◆ WHAT YOU SHOULD DO: State the number of lines in these records that include the word "with", and add nothing to it.
*** Opening of GIVEN ENTRIES ***
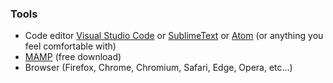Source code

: ### Tools

- Code editor
  [Visual Studio Code](https://code.visualstudio.com/) or [SublimeText](https://www.sublimetext.com/ ) or [Atom](https://atom.io/ ) (or anything you feel comfortable with)
- [MAMP](https://www.mamp.info/) (free download)
- Browser (Firefox, Chrome, Chromium, Safari, Edge, Opera, etc...)
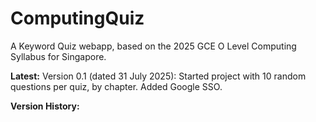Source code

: # ComputingQuiz

A Keyword Quiz webapp, based on the 2025 GCE O Level Computing Syllabus for Singapore.

**Latest:** 
Version 0.1 (dated 31 July 2025): Started project with 10 random questions per quiz, by chapter. Added Google SSO.

**Version History:** 
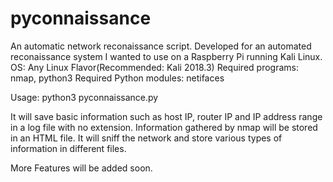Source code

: # pyconnaissance
An automatic network reconaissance script.
Developed for an automated reconaissance system I wanted to use on a Raspberry Pi running Kali Linux.
OS: Any Linux Flavor(Recommended: Kali 2018.3)
Required programs: nmap, python3
Required Python modules: netifaces

Usage: python3 pyconnaissance.py <interface> <log file name>
  
It will save basic information such as host IP, router IP and IP address range in a log file with no extension.
Information gathered by nmap will be stored in an HTML file.
It will sniff the network and store various types of information in different files.

More Features will be added soon.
*** Close of GIVEN ENTRIES ***
◆ WRITTEN ANSWER: 3